**Your task:** Please retype, character for character, the portion of the entries below that runs from the line containing "- Node.js >= v14" to the last line.

[Source texts of formatted documents]
● ● ● ●

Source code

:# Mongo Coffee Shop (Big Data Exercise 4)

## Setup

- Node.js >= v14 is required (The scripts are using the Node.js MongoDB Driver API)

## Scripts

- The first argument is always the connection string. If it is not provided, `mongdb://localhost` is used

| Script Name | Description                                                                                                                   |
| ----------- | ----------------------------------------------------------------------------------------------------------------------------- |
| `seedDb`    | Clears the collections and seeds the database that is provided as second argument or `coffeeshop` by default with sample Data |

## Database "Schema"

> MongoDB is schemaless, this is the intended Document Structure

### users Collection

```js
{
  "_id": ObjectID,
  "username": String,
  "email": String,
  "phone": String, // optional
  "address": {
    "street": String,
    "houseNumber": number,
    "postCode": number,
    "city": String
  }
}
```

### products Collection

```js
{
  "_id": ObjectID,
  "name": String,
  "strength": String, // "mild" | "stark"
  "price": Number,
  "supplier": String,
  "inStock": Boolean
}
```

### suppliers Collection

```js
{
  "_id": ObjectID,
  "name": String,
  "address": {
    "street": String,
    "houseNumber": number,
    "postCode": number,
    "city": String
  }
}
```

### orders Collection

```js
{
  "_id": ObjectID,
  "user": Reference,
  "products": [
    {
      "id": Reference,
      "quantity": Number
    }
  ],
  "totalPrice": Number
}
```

● ● ● ●

**Answer:**
- Node.js >= v14 is required (The scripts are using the Node.js MongoDB Driver API)

## Scripts

- The first argument is always the connection string. If it is not provided, `mongdb://localhost` is used

| Script Name | Description                                                                                                                   |
| ----------- | ----------------------------------------------------------------------------------------------------------------------------- |
| `seedDb`    | Clears the collections and seeds the database that is provided as second argument or `coffeeshop` by default with sample Data |

## Database "Schema"

> MongoDB is schemaless, this is the intended Document Structure

### users Collection

```js
{
  "_id": ObjectID,
  "username": String,
  "email": String,
  "phone": String, // optional
  "address": {
    "street": String,
    "houseNumber": number,
    "postCode": number,
    "city": String
  }
}
```

### products Collection

```js
{
  "_id": ObjectID,
  "name": String,
  "strength": String, // "mild" | "stark"
  "price": Number,
  "supplier": String,
  "inStock": Boolean
}
```

### suppliers Collection

```js
{
  "_id": ObjectID,
  "name": String,
  "address": {
    "street": String,
    "houseNumber": number,
    "postCode": number,
    "city": String
  }
}
```

### orders Collection

```js
{
  "_id": ObjectID,
  "user": Reference,
  "products": [
    {
      "id": Reference,
      "quantity": Number
    }
  ],
  "totalPrice": Number
}
```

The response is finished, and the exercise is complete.